> _Assigned task_
From the entries, copy each line that includes "Intrinsic".

-------- Material provided --------

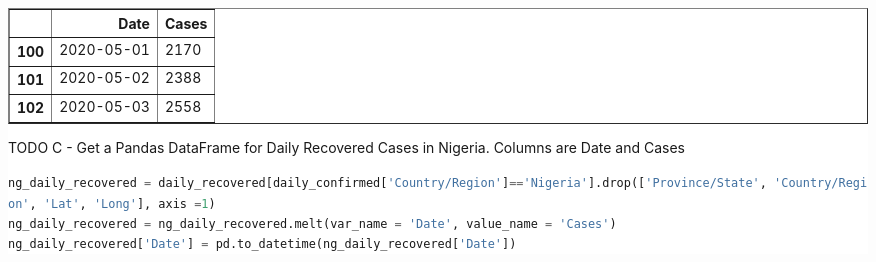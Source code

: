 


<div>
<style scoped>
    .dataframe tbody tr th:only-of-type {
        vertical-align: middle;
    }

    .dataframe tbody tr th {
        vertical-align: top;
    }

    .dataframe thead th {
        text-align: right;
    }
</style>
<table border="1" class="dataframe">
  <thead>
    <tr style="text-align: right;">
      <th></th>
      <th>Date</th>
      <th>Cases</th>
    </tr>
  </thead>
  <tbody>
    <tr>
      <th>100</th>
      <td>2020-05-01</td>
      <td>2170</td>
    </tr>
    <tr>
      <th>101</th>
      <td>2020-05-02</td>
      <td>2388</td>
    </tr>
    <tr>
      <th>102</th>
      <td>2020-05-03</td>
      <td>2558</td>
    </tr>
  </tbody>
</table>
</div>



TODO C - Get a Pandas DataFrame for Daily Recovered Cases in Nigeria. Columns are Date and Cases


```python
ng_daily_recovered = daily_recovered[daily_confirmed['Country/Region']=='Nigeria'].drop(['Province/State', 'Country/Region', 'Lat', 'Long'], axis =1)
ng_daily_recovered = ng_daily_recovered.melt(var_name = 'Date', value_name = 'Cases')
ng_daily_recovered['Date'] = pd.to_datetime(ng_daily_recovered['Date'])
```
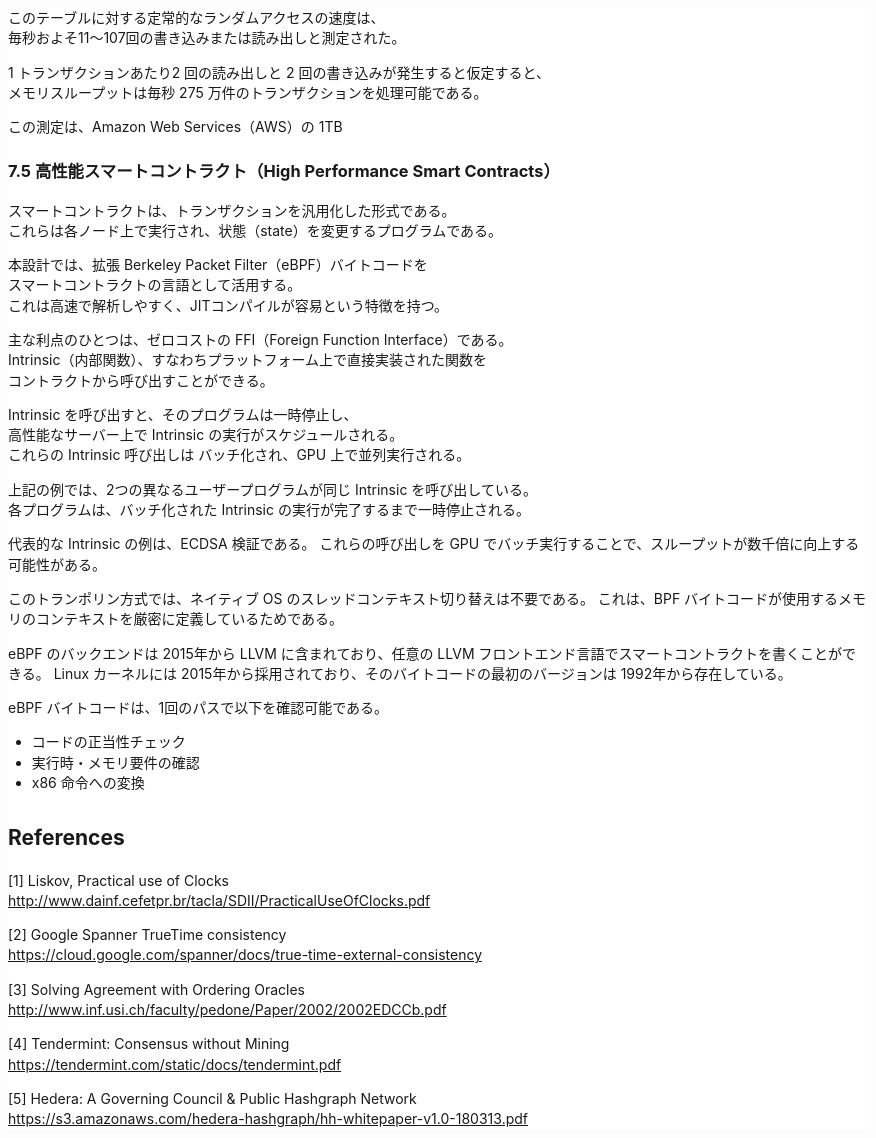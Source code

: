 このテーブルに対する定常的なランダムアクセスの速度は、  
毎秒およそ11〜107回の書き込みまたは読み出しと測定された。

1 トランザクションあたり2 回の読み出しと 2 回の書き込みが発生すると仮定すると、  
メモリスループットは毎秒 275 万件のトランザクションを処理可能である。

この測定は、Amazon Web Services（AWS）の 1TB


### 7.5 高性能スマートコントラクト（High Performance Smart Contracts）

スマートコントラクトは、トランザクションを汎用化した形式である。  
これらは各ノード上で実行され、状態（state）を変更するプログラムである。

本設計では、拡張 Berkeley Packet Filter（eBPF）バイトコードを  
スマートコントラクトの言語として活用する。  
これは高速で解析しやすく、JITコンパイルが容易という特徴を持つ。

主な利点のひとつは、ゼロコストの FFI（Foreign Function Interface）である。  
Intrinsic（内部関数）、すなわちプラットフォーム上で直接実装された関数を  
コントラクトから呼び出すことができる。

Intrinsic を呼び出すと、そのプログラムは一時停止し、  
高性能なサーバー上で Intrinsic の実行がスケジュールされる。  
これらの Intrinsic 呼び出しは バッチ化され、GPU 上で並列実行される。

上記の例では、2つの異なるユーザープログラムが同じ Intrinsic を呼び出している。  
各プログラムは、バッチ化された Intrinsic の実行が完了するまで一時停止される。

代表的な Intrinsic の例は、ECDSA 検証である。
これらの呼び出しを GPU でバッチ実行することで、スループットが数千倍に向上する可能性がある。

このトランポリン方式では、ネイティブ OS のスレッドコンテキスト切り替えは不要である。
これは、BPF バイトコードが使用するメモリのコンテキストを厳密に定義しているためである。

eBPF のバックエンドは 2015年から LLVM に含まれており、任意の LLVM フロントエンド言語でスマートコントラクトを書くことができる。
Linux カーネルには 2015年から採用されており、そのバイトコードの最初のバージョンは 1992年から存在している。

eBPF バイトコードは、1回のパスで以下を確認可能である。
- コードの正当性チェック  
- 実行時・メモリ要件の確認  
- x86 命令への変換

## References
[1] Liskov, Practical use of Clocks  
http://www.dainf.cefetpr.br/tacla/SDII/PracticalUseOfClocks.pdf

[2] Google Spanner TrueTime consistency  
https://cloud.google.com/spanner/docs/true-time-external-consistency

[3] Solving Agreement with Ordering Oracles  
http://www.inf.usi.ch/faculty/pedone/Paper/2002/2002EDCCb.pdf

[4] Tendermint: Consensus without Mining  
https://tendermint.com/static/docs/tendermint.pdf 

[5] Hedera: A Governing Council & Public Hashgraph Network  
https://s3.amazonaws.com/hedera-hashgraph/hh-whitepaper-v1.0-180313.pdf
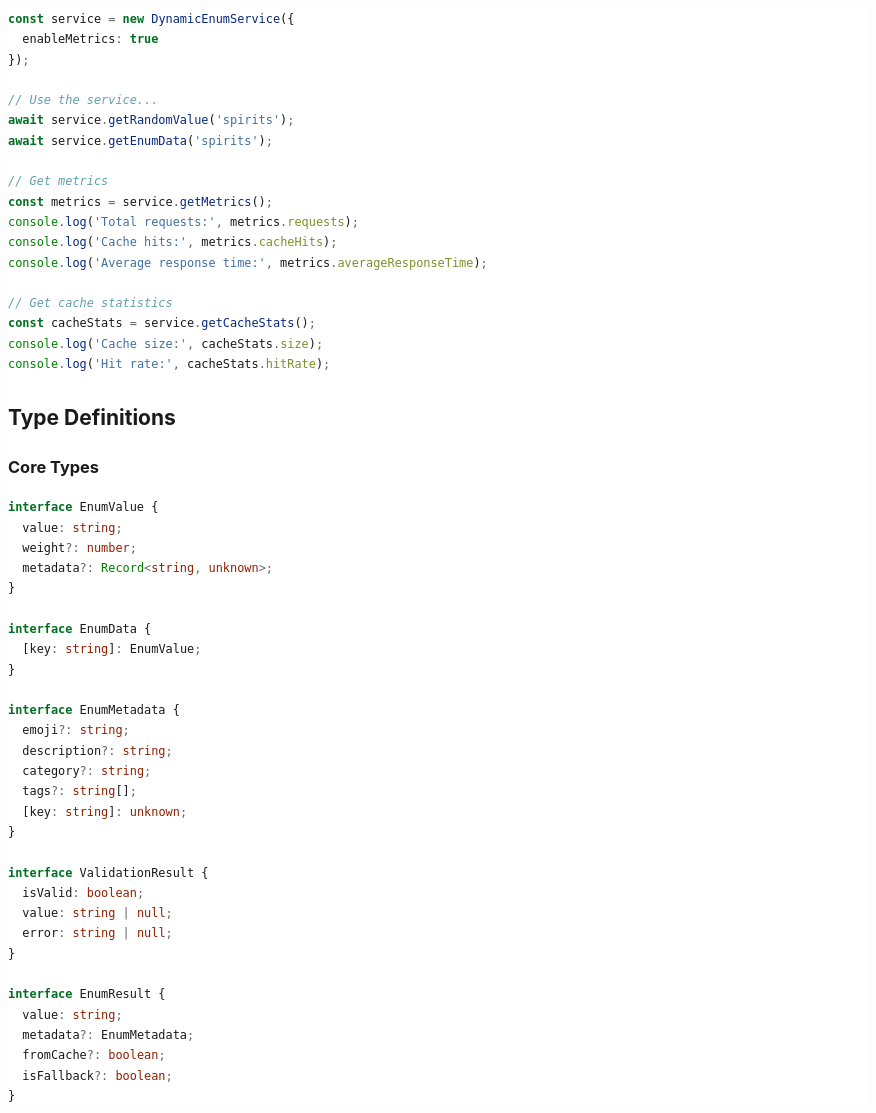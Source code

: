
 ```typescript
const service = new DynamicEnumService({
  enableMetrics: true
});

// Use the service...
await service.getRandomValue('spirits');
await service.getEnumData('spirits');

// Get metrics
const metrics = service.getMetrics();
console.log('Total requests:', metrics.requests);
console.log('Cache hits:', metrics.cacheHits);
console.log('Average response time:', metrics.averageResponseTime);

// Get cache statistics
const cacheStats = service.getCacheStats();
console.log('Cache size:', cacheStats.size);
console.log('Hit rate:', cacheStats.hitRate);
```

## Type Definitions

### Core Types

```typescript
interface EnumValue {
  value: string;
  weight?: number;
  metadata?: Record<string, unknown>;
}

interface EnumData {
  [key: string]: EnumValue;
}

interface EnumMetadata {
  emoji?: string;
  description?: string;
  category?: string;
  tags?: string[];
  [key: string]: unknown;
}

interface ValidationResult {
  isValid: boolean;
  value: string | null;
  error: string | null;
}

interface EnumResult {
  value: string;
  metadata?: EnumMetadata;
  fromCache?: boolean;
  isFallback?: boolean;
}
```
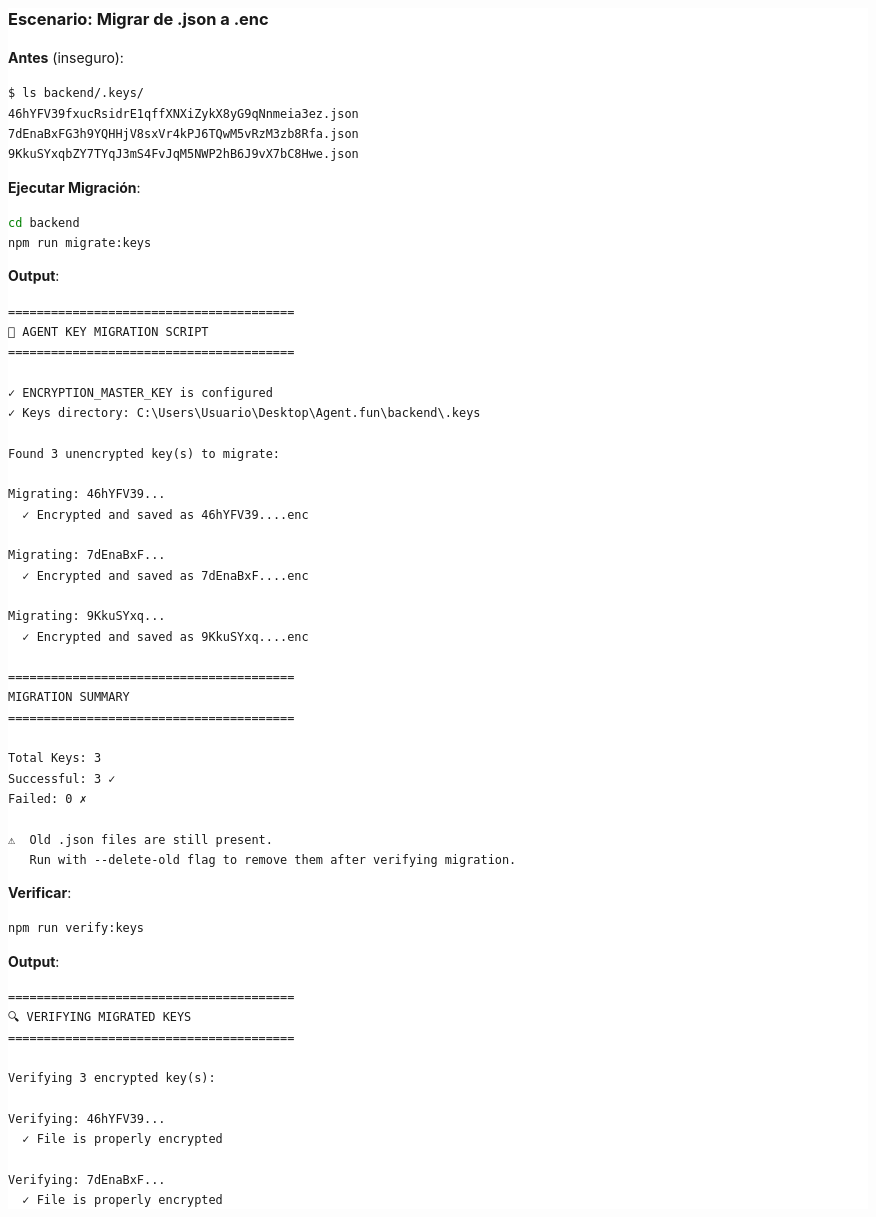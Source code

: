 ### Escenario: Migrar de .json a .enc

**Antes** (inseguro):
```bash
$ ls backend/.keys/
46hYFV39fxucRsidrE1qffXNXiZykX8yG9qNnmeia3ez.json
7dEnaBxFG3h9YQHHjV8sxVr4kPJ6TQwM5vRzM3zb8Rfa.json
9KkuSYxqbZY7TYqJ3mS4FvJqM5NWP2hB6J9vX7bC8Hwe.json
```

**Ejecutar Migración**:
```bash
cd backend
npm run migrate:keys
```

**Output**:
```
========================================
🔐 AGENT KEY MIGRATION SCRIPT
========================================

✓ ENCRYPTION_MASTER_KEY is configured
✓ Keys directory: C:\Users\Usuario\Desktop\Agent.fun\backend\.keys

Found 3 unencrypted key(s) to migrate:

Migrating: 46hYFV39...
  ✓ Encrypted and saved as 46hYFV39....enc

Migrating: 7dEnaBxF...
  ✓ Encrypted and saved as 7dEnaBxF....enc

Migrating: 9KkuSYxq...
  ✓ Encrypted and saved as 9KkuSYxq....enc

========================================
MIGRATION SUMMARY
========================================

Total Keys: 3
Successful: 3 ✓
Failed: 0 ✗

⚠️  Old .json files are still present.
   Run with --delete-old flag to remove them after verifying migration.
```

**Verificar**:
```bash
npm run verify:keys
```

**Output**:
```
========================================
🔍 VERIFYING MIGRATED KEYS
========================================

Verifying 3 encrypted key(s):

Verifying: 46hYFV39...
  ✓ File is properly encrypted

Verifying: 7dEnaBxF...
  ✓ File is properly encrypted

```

--------

> _Solved exercise_
Intrinsic（内部関数）、すなわちプラットフォーム上で直接実装された関数を  
Intrinsic を呼び出すと、そのプログラムは一時停止し、  
高性能なサーバー上で Intrinsic の実行がスケジュールされる。  
これらの Intrinsic 呼び出しは バッチ化され、GPU 上で並列実行される。
上記の例では、2つの異なるユーザープログラムが同じ Intrinsic を呼び出している。  
各プログラムは、バッチ化された Intrinsic の実行が完了するまで一時停止される。
代表的な Intrinsic の例は、ECDSA 検証である。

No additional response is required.